Detection output visualisation¶
[15]:
# Get label names
import requests
# label_path = "https://raw.githubusercontent.com/zhiqwang/yolov5-rt-stack/main/notebooks/assets/coco.names"
label_path = "https://huggingface.co/spaces/zhiqwang/assets/resolve/main/coco.names"
response = requests.get(label_path)
names = response.text
LABELS = []
for label in names.strip().split('\n'):
LABELS.append(label)
COLORS = color_list()
The labels can also be obtained by
from yolort.utils.image_utils import load_names
labels = load_names('./assets/coco.names')

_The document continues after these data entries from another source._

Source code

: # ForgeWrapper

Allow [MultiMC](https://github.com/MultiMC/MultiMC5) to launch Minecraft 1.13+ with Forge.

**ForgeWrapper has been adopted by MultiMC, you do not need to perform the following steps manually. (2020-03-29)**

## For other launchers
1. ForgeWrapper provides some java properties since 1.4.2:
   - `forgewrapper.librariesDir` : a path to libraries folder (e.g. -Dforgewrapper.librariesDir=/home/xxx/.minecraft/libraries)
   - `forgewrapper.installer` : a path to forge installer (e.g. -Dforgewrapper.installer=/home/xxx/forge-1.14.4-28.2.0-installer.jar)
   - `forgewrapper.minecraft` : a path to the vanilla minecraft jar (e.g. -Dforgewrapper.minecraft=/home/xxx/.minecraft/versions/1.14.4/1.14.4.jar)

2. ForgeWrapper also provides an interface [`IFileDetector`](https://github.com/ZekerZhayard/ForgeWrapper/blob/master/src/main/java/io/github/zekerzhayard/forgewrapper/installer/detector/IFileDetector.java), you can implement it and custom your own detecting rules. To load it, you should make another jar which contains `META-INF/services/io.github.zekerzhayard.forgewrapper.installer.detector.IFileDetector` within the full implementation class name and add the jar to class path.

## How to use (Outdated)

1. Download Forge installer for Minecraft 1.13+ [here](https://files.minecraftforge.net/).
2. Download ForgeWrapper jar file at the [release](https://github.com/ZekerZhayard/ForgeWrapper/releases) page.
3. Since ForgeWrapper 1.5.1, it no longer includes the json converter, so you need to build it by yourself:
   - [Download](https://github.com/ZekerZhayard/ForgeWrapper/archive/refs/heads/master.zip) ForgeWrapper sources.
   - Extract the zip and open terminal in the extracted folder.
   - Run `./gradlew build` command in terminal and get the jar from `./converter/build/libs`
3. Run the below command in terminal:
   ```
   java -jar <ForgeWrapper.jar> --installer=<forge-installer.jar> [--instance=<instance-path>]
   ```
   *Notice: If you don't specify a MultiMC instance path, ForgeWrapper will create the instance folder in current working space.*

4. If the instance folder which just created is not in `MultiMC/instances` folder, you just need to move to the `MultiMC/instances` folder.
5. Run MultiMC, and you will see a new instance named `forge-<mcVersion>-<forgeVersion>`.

Hah, that’s the trick to rescale the box correctly
[16]:
boxes = scale_coords(image.shape[2:], yolort_dets[0]['boxes'], img_raw.shape[:-1])
labels = yolort_dets[0]['labels']
[17]:
for box, label in zip(boxes.tolist(), labels.tolist()):
img_raw = plot_one_box(box, img_raw, color=COLORS[label % len(COLORS)], label=LABELS[label])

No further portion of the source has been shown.